Dataset items:
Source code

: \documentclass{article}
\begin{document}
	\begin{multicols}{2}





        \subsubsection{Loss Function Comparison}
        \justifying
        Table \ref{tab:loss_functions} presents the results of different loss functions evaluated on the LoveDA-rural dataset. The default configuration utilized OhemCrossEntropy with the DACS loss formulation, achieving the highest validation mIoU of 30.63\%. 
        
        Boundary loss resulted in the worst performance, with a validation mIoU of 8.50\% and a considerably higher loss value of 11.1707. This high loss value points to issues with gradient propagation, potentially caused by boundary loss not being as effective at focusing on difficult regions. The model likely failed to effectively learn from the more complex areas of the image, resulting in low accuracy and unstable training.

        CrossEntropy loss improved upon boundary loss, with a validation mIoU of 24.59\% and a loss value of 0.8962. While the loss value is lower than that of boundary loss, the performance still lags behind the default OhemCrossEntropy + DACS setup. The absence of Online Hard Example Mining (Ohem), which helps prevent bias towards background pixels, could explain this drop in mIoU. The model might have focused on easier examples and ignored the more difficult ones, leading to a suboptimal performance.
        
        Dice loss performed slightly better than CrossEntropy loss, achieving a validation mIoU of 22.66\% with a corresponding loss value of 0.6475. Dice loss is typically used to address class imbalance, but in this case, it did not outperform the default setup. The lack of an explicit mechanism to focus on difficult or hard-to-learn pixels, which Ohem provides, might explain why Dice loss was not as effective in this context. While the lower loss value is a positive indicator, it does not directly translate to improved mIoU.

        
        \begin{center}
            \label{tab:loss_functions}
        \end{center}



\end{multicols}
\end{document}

| REQUIRED ACTION |
Show every line above in which the word "begin" is found.

| EXERCISE RESPONSE |
\begin{document}
	\begin{multicols}{2}
        \begin{center}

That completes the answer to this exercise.